Termination Payment simplification

Next on the list is the draft legislation that will remove the National Insurance employer exemption on termination payments.  The government is not increasing the £30,000 limit and is not proposing to charge employee National Insurance Contributions over this amount but, if viewed as a termination payment, anything over £30,000 the employer will be required to pay National Insurance.

In addition, the government has removed the exemption for anyone who does not have in their contract of employment a Pay In Lieu Of Notice (PILON) clause.  Instead all PILONs will be treated as earnings and will be subject to tax and employer and employee National Insurance.

Where payments might be for example irregular, the draft legislation proposes to base the earnings on a 12-week period.  This is in line with other legislation e.g. holiday pay and overtime/commission etc.

New ultra-low emission vehicle bands on company cars

HM Treasury has published a consultation to seek views on the design of new ultra-low emission vehicle bands in the company car tax system. The consultation seeks to explore how best to incentivise the cleanest cars into the next decade, a period during which rapid innovation will deliver significant changes in the way motor vehicles are powered. Company car tax rates and bands, including for ultra-low emission cars (ULEVs) are already legislated for until 2019- 20. This consultation seeks views on the design of bands for ULEVs from 2020-21 onwards, with particular emphasis on how to incentivise the uptake and development of step-change technologies over incremental improvements in existing technologies.

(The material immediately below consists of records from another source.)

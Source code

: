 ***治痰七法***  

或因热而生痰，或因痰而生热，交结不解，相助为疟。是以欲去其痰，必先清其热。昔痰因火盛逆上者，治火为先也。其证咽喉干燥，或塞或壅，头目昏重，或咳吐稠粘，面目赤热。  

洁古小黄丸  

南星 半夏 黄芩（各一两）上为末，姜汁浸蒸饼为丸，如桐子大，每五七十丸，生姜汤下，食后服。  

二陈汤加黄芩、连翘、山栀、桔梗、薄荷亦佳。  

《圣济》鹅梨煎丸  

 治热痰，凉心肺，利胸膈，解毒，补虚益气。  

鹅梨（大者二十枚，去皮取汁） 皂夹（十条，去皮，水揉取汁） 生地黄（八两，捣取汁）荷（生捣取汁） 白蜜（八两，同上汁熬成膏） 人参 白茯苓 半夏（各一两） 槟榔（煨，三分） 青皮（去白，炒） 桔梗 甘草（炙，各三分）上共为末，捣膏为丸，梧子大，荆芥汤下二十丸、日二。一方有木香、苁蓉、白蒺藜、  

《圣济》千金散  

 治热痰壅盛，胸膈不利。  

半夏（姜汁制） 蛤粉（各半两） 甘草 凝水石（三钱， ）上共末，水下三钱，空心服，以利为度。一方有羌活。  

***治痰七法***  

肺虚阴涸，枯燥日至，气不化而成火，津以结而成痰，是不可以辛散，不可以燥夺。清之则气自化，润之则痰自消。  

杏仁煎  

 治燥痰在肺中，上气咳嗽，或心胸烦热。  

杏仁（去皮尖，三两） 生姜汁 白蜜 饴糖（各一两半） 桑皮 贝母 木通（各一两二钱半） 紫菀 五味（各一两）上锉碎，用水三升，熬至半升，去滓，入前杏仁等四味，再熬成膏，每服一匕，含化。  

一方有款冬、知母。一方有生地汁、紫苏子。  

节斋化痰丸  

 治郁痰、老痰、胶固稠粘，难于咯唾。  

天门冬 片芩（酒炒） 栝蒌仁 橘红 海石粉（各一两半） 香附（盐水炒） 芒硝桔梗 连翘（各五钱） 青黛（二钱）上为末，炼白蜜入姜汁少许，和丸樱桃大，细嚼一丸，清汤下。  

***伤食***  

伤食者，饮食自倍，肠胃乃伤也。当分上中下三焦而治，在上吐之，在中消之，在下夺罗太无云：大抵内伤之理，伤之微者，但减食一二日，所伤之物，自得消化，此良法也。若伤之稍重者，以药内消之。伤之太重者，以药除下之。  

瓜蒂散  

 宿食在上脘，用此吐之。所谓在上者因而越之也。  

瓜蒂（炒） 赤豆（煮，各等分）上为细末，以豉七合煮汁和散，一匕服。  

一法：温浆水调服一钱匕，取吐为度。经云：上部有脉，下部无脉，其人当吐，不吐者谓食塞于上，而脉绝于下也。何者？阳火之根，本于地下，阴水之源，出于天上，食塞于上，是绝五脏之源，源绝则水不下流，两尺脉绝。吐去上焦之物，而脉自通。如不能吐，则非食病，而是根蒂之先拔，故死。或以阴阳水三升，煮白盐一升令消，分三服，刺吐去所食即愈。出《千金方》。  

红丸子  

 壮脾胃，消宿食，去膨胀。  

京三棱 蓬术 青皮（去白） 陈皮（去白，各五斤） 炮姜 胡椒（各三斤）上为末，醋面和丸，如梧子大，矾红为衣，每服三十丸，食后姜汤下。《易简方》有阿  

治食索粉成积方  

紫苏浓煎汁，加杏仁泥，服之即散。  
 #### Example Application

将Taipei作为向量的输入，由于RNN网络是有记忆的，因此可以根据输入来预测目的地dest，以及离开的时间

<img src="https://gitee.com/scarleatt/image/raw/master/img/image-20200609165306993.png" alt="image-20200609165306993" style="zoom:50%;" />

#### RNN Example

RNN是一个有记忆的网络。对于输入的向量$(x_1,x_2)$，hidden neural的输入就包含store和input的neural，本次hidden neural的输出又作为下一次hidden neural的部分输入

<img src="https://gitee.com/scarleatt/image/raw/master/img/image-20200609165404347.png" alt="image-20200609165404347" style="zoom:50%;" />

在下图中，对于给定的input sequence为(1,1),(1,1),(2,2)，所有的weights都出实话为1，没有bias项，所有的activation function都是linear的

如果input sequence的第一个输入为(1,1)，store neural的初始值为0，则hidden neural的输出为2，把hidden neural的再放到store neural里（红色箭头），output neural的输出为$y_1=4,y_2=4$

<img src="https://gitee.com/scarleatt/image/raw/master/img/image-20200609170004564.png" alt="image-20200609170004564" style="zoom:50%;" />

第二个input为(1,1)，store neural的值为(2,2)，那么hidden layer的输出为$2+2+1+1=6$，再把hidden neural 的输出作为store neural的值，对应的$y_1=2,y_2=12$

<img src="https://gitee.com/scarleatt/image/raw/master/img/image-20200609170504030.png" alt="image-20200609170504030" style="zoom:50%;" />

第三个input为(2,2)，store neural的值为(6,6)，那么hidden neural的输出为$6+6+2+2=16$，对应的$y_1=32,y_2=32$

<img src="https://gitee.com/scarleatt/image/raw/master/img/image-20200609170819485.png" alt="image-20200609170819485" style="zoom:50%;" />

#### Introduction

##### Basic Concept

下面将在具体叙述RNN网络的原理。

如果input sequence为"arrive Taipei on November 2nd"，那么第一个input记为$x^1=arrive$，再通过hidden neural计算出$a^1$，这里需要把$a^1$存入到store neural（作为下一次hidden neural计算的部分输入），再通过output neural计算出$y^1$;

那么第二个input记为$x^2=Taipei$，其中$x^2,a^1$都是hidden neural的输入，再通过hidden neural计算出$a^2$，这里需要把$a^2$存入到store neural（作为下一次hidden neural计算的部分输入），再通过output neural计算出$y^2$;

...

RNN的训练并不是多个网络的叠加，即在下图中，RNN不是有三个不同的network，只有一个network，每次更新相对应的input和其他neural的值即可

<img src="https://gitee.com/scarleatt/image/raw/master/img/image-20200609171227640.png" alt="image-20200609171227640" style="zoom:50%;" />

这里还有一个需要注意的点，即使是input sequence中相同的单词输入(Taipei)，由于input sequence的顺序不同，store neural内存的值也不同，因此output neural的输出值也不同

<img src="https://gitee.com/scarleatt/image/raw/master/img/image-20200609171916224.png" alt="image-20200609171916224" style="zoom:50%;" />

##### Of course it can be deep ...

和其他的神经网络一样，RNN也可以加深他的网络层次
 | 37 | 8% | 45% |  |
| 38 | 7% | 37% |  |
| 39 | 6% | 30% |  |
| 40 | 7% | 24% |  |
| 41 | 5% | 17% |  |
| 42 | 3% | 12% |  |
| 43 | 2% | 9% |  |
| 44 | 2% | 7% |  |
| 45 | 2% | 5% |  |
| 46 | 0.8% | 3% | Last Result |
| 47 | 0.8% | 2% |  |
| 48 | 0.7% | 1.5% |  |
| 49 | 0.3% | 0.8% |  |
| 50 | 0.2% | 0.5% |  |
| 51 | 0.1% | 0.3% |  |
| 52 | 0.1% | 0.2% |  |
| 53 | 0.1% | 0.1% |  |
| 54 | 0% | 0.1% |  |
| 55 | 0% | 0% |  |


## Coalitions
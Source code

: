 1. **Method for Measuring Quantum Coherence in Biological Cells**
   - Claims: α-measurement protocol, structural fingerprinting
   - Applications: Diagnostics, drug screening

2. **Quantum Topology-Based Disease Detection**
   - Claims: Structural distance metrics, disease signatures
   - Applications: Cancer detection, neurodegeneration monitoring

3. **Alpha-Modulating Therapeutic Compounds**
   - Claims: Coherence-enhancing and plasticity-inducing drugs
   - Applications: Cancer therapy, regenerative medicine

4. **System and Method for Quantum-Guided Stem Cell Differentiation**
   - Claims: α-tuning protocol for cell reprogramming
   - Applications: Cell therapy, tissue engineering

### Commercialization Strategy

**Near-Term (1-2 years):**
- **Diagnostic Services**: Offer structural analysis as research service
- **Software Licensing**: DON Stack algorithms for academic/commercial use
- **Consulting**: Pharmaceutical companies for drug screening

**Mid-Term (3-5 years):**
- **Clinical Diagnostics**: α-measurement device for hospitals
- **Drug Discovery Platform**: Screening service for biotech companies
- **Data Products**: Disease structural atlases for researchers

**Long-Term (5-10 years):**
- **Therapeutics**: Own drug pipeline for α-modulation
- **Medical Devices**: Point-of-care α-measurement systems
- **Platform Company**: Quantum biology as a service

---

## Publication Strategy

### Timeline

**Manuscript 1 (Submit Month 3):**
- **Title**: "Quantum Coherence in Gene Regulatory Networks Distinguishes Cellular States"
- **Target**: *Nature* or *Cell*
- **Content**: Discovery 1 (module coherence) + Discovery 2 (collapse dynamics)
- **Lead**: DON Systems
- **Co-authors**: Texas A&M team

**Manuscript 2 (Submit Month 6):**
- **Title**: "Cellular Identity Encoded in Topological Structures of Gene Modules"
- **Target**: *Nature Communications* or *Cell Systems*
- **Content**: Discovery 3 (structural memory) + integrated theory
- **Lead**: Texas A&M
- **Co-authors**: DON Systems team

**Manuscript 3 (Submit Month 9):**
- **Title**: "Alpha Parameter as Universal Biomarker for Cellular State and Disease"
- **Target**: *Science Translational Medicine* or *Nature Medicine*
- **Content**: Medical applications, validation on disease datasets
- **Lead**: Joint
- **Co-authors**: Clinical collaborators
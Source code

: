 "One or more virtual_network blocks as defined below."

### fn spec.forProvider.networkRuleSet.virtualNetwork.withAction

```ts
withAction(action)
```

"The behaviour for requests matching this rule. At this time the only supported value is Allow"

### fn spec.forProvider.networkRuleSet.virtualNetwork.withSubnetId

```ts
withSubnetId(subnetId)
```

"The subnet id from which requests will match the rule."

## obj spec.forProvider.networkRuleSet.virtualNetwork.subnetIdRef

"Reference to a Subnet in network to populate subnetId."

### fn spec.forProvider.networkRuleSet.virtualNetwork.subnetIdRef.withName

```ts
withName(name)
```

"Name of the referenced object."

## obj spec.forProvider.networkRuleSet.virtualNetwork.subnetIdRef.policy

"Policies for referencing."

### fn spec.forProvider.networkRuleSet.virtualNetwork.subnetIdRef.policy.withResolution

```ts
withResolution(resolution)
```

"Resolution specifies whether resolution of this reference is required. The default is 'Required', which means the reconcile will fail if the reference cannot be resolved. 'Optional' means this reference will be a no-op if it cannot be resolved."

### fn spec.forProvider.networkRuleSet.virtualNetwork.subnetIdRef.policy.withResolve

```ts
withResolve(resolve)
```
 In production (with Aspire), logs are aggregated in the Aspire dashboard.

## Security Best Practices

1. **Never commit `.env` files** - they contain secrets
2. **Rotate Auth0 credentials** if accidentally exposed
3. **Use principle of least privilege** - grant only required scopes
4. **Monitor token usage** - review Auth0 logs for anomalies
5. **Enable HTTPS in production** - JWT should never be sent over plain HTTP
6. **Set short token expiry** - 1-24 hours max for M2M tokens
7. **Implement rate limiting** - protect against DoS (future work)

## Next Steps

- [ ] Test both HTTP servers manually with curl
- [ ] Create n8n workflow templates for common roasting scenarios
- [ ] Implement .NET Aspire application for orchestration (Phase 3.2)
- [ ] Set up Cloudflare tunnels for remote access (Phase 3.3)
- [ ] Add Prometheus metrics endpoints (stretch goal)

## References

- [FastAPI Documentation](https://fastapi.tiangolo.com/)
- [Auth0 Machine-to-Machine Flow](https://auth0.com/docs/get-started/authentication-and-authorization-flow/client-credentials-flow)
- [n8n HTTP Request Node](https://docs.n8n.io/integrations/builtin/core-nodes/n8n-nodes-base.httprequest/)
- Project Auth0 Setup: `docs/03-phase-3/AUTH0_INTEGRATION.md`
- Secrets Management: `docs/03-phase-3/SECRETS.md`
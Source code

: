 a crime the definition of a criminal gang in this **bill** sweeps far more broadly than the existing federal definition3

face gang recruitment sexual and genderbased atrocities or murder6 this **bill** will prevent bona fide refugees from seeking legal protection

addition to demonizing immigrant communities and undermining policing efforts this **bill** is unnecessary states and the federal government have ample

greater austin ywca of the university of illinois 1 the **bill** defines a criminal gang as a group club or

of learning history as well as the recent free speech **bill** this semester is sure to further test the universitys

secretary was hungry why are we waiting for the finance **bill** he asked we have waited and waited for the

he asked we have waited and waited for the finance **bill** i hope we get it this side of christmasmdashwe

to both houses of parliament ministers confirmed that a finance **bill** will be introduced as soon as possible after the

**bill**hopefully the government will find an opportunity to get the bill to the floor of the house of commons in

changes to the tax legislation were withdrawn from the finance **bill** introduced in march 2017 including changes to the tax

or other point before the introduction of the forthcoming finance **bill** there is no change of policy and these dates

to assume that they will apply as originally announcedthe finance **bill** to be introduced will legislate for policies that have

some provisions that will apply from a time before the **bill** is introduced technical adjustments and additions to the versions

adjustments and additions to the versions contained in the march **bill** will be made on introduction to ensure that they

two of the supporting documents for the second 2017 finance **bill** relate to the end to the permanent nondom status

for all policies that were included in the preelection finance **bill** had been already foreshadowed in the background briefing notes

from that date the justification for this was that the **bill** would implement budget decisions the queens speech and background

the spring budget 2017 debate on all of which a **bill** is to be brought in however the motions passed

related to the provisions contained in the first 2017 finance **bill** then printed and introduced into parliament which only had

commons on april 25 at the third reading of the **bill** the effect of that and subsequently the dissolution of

Alignment of dates for ‘making good’ on benefits-in-kind

This consultation is looking at proposing to align the ‘making good’ rules for benefits in kind (BIKs) with those where the employer accounts for the BiK in real time through PAYE. The Office of Tax Simplification, employers and representative bodies have made it clear to the government there are problems with the existing rules for employees ‘making good’ the value of the benefits-in-kind they receive from their employers. They have highlighted that for some benefits-in-kind there are a number of different dates set out in legislation and in HMRC guidance. Additionally, for some benefits-in-kind they have highlighted the practical difficulties of complying with the dates in legislation, which has to a large part led to the inconsistencies with HMRC guidance. The recent introduction of new dates for making good on benefits-in-kind where the employer accounts for the benefit in kind in real time through PAYE (payrolling) has highlighted the lack of consistency and potential for confusion. The government has now issued a consultation document exploring the scope for aligning the making good rules for benefits-in-kind with those where the employer accounts for the benefit-in-kind in real time through PAYE.  BIKs such as beneficial loans etc. are being highlighted in the examples.

The above are just some of the key consultation documents, however digital services and simplification measures are being consulted on all the time via forums.  Other government departments are also looking at new legislation e.g. apprenticeship levy.

Armstrong Watson are responding to the proposals to ensure we stay one step ahead to help our clients.